Records excerpted from a collection —
======
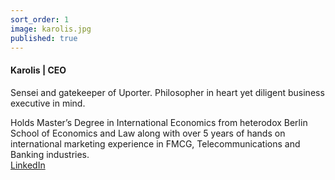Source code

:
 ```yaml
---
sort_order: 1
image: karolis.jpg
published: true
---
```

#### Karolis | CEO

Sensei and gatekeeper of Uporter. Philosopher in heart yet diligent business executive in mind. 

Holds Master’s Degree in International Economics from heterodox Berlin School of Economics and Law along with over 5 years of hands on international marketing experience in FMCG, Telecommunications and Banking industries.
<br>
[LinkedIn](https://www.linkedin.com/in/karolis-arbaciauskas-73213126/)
======
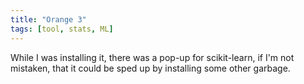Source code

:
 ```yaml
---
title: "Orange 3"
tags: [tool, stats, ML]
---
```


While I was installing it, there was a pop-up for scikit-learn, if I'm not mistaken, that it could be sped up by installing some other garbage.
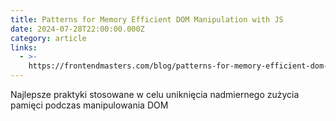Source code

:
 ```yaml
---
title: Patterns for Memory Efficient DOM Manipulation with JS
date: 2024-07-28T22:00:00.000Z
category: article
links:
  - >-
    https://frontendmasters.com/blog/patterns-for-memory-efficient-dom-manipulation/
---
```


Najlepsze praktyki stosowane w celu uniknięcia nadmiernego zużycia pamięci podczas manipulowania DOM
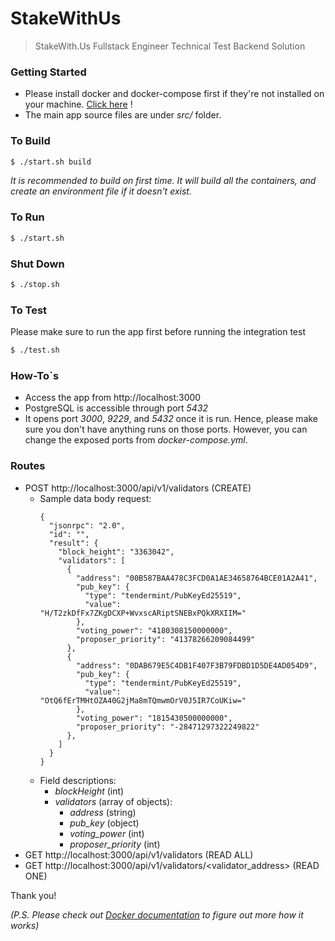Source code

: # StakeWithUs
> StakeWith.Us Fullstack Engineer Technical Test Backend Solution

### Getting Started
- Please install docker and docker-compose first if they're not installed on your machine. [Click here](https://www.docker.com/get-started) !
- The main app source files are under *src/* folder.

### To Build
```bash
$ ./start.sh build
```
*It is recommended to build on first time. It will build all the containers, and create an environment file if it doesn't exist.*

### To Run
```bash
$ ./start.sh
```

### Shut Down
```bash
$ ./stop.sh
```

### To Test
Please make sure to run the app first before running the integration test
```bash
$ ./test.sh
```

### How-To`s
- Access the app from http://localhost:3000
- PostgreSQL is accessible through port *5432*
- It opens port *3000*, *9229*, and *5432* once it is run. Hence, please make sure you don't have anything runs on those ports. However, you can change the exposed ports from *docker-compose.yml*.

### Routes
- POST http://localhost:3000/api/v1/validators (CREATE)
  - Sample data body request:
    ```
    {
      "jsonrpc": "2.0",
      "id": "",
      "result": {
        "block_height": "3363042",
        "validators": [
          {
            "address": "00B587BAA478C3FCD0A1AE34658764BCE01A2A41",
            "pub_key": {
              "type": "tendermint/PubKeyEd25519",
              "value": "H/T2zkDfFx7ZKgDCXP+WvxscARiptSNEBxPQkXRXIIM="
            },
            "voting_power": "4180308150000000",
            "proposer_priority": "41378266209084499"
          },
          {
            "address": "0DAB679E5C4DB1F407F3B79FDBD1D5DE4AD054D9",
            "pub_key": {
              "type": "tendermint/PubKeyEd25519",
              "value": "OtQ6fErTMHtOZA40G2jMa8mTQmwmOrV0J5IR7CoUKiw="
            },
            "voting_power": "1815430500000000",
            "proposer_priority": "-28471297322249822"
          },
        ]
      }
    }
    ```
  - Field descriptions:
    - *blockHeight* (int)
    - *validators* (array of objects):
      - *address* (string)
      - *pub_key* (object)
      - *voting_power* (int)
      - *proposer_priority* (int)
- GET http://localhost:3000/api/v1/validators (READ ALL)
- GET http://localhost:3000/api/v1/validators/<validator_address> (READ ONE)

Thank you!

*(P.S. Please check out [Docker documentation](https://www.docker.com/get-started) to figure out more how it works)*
======
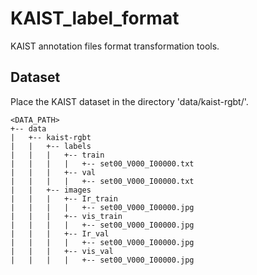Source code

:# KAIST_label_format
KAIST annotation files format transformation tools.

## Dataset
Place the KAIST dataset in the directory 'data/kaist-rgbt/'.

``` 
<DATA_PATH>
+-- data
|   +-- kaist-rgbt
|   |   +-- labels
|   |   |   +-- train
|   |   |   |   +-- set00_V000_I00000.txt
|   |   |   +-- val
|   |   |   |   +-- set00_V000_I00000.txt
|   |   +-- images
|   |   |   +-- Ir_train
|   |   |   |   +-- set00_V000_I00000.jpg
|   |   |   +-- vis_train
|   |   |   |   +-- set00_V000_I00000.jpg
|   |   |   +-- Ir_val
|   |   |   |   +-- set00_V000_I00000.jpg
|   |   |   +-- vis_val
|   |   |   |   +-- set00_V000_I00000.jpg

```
======
EXERCISE —
Your reply is to repeat, unchanged, the lines above running from the one with "Test Backend Solution" up to and including the one with "- Access the app from http://localhost:3000".

ANSWER AREA —
> StakeWith.Us Fullstack Engineer Technical Test Backend Solution

### Getting Started
- Please install docker and docker-compose first if they're not installed on your machine. [Click here](https://www.docker.com/get-started) !
- The main app source files are under *src/* folder.

### To Build
```bash
$ ./start.sh build
```
*It is recommended to build on first time. It will build all the containers, and create an environment file if it doesn't exist.*

### To Run
```bash
$ ./start.sh
```

### Shut Down
```bash
$ ./stop.sh
```

### To Test
Please make sure to run the app first before running the integration test
```bash
$ ./test.sh
```

### How-To`s
- Access the app from http://localhost:3000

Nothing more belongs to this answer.